Download Connect 2014 presentation files
The show is over and the annual question arises: how do I download all the presentations? To do that, you will need a valid username and password for the Connect 2014 site, no anonymous access here. The 2014 site is build on IBM Portal and IBM Connections. IBM Connections has a ATOM REST API, that opens interesting possibilities. With a few steps you can get hands on all files. I will use CURL to do this.
The XSLT used:
Update: Stevan Bajić tuned the XSLT to check for the existence of the file with the right size. This makes it a Linux native script. Enjoy! The following script is © 2014 Stevan Bajić
- Create or edit your .netrc file to add your Connect 2014 credentials (in one line)
machine connections.connect2014.com login [YourNumericID] password [YourNumericPassword]
(Note [ and ] are NOT part of the line in the .netrc file) - Download the feed. Checking this morning, I found a little more than 500 files. The Connections API allows for max 500 entries per "page", so 2 calls will be sufficient for now. You can check the number of files in the
<snx:rank>
element in the resulting XML:curl --netrc -G --basic -L 'https://connections.connect2014.com/files/basic/anonymous/api/documents/feed?sK=created&sO=dsc&visibility=public&page=1&ps=500' > page1.xml
curl --netrc -G --basic -L 'https://connections.connect2014.com/files/basic/anonymous/api/documents/feed?sK=created&sO=dsc&visibility=public&page=2&ps=500' > page2.xml
(explanation of parameters below) - Transformt the resulting files to a shell script using XSLT (see below)

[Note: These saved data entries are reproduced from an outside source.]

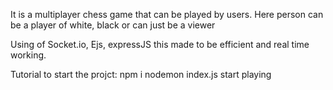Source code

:  It is a multiplayer chess game that can be played by users. 
Here person can be a player of white, black or can just be a viewer

Using of Socket.io, Ejs, expressJS this made to be efficient and real time working.


Tutorial to start the projct:
npm i 
nodemon index.js
start playing
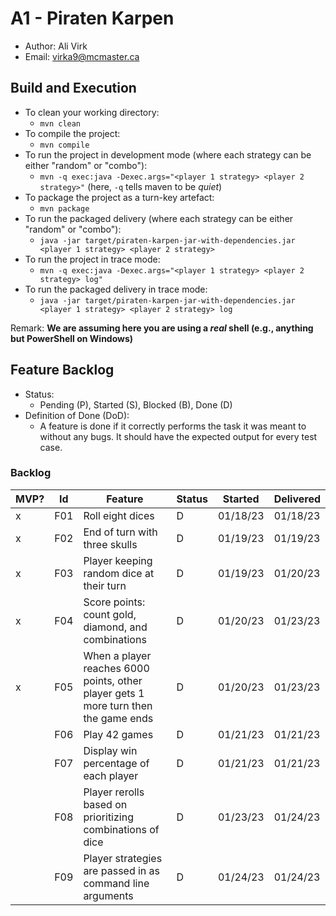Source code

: # A1 - Piraten Karpen

  * Author: Ali Virk
  * Email: virka9@mcmaster.ca

## Build and Execution

  * To clean your working directory:
    * `mvn clean`
  * To compile the project:
    * `mvn compile`
  * To run the project in development mode (where each strategy can be either "random" or "combo"):
    * `mvn -q exec:java -Dexec.args="<player 1 strategy> <player 2 strategy>"` (here, `-q` tells maven to be _quiet_)
  * To package the project as a turn-key artefact:
    * `mvn package`
  * To run the packaged delivery (where each strategy can be either "random" or "combo"):
    * `java -jar target/piraten-karpen-jar-with-dependencies.jar <player 1 strategy> <player 2 strategy>`
  * To run the project in trace mode:
    * `mvn -q exec:java -Dexec.args="<player 1 strategy> <player 2 strategy> log"`
  * To run the packaged delivery in trace mode:
    * `java -jar target/piraten-karpen-jar-with-dependencies.jar <player 1 strategy> <player 2 strategy> log`

Remark: **We are assuming here you are using a _real_ shell (e.g., anything but PowerShell on Windows)**

## Feature Backlog

 * Status: 
   * Pending (P), Started (S), Blocked (B), Done (D)
 * Definition of Done (DoD):
   * A feature is done if it correctly performs the task it was meant to without any bugs. It should have the expected output for every test case.

### Backlog 

| MVP? | Id  | Feature                                                                             | Status | Started  | Delivered |
|------|-----|-------------------------------------------------------------------------------------|--------|----------|-----------|
| x    | F01 | Roll eight dices                                                                    | D      | 01/18/23 | 01/18/23  |
| x    | F02 | End of turn with three skulls                                                       | D      | 01/19/23 | 01/19/23  |
| x    | F03 | Player keeping random dice at their turn                                            | D      | 01/19/23 | 01/20/23  |
| x    | F04 | Score points: count gold, diamond, and combinations                                 | D      | 01/20/23 | 01/23/23  |
| x    | F05 | When a player reaches 6000 points, other player gets 1 more turn then the game ends | D      | 01/20/23 | 01/23/23  |
|      | F06 | Play 42 games                                                                       | D      | 01/21/23 | 01/21/23  |
|      | F07 | Display win percentage of each player                                               | D      | 01/21/23 | 01/21/23  |
|      | F08 | Player rerolls based on prioritizing combinations of dice                           | D      | 01/23/23 | 01/24/23  |
|      | F09 | Player strategies are passed in as command line arguments                           | D      | 01/24/23 | 01/24/23  |

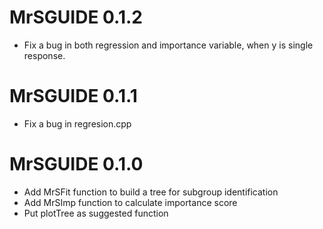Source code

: # MrSGUIDE 0.1.2

- Fix a bug in both regression and importance variable, when y is single response.

# MrSGUIDE 0.1.1

- Fix a bug in regresion.cpp

# MrSGUIDE 0.1.0

- Add MrSFit function to build a tree for subgroup identification
- Add MrSImp function to calculate importance score
- Put plotTree as suggested function
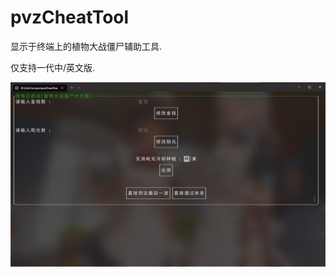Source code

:# pvzCheatTool

显示于终端上的植物大战僵尸辅助工具.

仅支持一代中/英文版.

![image](https://github.com/LymoProjects/pvzCheatTool/blob/master/assets/gameOn.png)
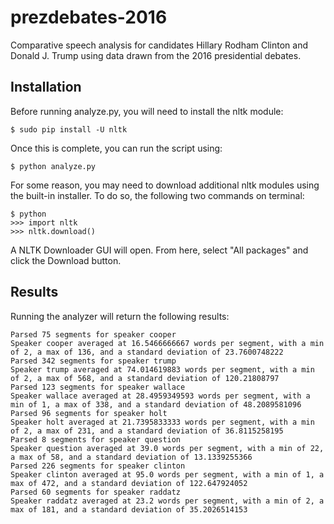 # prezdebates-2016
Comparative speech analysis for candidates Hillary Rodham Clinton and Donald J. Trump using data drawn from the 2016 presidential debates.

## Installation

Before running analyze.py, you will need to install the nltk module:

    $ sudo pip install -U nltk

Once this is complete, you can run the script using:

    $ python analyze.py

For some reason, you may need to download additional nltk modules using the built-in installer. To do so, the following two commands on terminal:

    $ python
    >>> import nltk
    >>> nltk.download()

A NLTK Downloader GUI will open. From here, select "All packages" and click the Download button.

## Results

Running the analyzer will return the following results:

    Parsed 75 segments for speaker cooper
    Speaker cooper averaged at 16.5466666667 words per segment, with a min of 2, a max of 136, and a standard deviation of 23.7600748222
    Parsed 342 segments for speaker trump
    Speaker trump averaged at 74.014619883 words per segment, with a min of 2, a max of 568, and a standard deviation of 120.21808797
    Parsed 123 segments for speaker wallace
    Speaker wallace averaged at 28.4959349593 words per segment, with a min of 1, a max of 338, and a standard deviation of 48.2089581096
    Parsed 96 segments for speaker holt
    Speaker holt averaged at 21.7395833333 words per segment, with a min of 2, a max of 231, and a standard deviation of 36.8115258195
    Parsed 8 segments for speaker question
    Speaker question averaged at 39.0 words per segment, with a min of 22, a max of 58, and a standard deviation of 13.1339255366
    Parsed 226 segments for speaker clinton
    Speaker clinton averaged at 95.0 words per segment, with a min of 1, a max of 472, and a standard deviation of 122.647924052
    Parsed 60 segments for speaker raddatz
    Speaker raddatz averaged at 23.2 words per segment, with a min of 2, a max of 181, and a standard deviation of 35.2026514153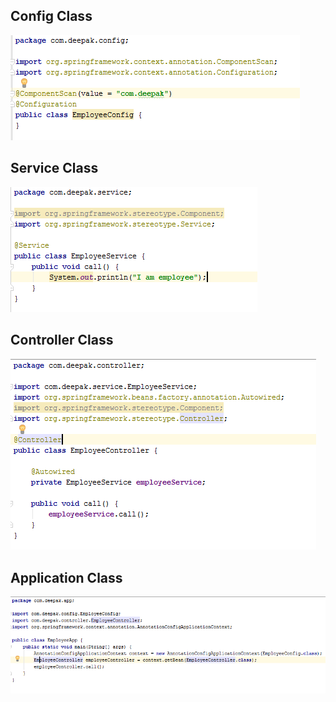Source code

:## Config Class

![Component Class](https://github.com/deepakmotlani/Notes/blob/master/Spring%20Framework/Spring%20Core/images/annotation-based-dependency-injection-config.PNG)

## Service Class

![Service Class](https://github.com/deepakmotlani/Notes/blob/master/Spring%20Framework/Spring%20Core/images/annotation-based-dependency-injection-service.PNG)

## Controller Class

![Controller Class](https://github.com/deepakmotlani/Notes/blob/master/Spring%20Framework/Spring%20Core/images/annotation-based-dependency-injection-controller.PNG)

## Application Class

![Application Class](https://github.com/deepakmotlani/Notes/blob/master/Spring%20Framework/Spring%20Core/images/annotation-based-dependency-injection-app.PNG)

java -cp saxon9he.jar net.sf.saxon.Transform -t -s:page1.xml -xsl:connect2014.xslt -o:page1.sh
- Make the scripts executable (unless your OS would execute arbitrary files)
chmod +x page1.sh
- Run the download
./page1.sh
- the CURL parameters
- --netrc: pull the user name and password from the .netrc file
- -G: perform a GET operation
- --basic: use basic authentication
- -L: follow redirects (probably not needed here)
- (optional) -v: verbose output
- the Connections Files API parameters
- sK=created: sort by creation date
- sO=dsc: sort decending
- visibility=public: show all public files
- page=1|2: what page to show. Start depends on page size
- ps=500: Show 500 files per page (that's the maximum Connections supports
The XSLT used:
<?xml version="1.0" encoding="UTF-8"?>
<xsl:stylesheet version="2.0" xmlns:atom="http://www.w3.org/2005/Atom" xmlns:snx="http://www.ibm.com/xmlns/prod/sn"
xmlns:xsl="http://www.w3.org/1999/XSL/Transform">
<xsl:output indent="no" method="text" />
<xsl:template match="/">#!/bin/bash
# Entries in this feed <xsl:value-of select="atom:feed/snx:rank" />
echo "Starting downloads"
<xsl:apply-templates select="atom:feed/atom:entry/atom:link[@rel='enclosure']" />
</xsl:template>
<xsl:template match="atom:link">curl --netrc -G --basic -C - -L "<xsl:value-of select="@href"></xsl:value-of>" -o "<xsl:value-of select="@title" />"
</xsl:template>
</xsl:stylesheet>
Of course, you simply could scout Slideshare.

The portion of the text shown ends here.